▶ [Directions]: Give the number of lines in these entries that contain the string "style", with no further comment.

● ● ● ●

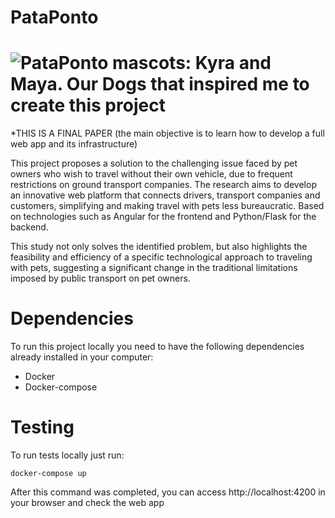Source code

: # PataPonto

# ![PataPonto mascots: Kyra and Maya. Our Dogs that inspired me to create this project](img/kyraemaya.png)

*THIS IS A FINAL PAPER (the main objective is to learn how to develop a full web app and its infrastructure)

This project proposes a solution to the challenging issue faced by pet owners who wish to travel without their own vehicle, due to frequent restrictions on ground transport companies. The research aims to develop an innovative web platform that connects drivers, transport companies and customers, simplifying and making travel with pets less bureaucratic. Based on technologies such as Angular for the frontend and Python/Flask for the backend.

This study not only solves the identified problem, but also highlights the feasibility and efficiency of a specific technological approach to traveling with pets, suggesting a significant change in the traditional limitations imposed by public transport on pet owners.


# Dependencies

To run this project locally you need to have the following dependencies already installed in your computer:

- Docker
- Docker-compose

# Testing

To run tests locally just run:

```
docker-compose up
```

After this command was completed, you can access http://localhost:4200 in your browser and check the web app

● ● ● ●

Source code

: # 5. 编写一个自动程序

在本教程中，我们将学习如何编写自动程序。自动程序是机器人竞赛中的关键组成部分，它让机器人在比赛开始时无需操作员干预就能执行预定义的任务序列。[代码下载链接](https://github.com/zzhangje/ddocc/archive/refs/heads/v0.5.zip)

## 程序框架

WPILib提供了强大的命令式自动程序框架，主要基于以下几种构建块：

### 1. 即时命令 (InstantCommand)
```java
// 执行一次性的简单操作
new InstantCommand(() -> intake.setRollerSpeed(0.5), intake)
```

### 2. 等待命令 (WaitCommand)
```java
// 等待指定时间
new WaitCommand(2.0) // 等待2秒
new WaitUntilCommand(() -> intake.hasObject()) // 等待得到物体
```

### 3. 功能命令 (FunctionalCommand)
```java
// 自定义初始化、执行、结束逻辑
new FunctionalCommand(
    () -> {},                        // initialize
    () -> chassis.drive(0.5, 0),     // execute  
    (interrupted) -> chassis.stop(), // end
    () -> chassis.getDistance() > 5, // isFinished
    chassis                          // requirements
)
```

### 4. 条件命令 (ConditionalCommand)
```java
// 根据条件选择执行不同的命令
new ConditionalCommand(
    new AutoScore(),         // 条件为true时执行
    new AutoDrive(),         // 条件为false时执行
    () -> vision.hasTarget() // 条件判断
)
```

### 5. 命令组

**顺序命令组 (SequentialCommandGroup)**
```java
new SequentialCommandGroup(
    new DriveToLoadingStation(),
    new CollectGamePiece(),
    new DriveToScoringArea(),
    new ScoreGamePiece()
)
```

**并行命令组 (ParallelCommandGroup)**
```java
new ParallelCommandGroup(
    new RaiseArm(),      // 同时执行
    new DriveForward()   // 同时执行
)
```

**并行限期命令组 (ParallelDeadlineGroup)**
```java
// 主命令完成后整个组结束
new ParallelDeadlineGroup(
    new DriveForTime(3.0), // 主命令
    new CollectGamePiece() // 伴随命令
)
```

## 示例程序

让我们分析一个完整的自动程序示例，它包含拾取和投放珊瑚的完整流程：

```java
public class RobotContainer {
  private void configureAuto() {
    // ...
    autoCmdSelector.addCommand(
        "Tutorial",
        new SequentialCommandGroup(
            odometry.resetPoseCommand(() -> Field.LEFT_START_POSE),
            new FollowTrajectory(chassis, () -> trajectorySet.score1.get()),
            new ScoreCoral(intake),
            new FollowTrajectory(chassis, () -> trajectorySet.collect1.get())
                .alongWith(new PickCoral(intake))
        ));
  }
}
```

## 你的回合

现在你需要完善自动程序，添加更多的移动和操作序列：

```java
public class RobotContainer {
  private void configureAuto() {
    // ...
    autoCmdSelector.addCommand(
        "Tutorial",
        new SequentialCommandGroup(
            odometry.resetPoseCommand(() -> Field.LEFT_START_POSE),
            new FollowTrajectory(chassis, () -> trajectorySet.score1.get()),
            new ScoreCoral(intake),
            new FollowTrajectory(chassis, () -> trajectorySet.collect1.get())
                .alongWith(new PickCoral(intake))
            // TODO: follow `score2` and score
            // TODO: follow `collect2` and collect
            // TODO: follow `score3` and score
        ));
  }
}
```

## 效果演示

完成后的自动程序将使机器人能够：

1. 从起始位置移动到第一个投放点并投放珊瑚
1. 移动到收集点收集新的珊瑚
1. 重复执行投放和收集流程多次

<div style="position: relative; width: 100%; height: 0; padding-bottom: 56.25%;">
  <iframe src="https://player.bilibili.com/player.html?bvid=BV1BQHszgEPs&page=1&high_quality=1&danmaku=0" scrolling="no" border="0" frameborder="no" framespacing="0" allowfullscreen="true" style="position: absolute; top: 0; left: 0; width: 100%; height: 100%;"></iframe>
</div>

● ● ● ●

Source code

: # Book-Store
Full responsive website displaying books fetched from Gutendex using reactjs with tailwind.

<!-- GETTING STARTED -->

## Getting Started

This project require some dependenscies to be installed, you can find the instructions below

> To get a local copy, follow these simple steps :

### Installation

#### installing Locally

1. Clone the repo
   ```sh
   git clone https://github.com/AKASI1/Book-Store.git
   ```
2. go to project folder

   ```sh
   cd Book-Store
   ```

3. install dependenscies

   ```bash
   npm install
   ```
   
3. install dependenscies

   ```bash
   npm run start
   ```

● ● ● ●

▶ [Response below]: 2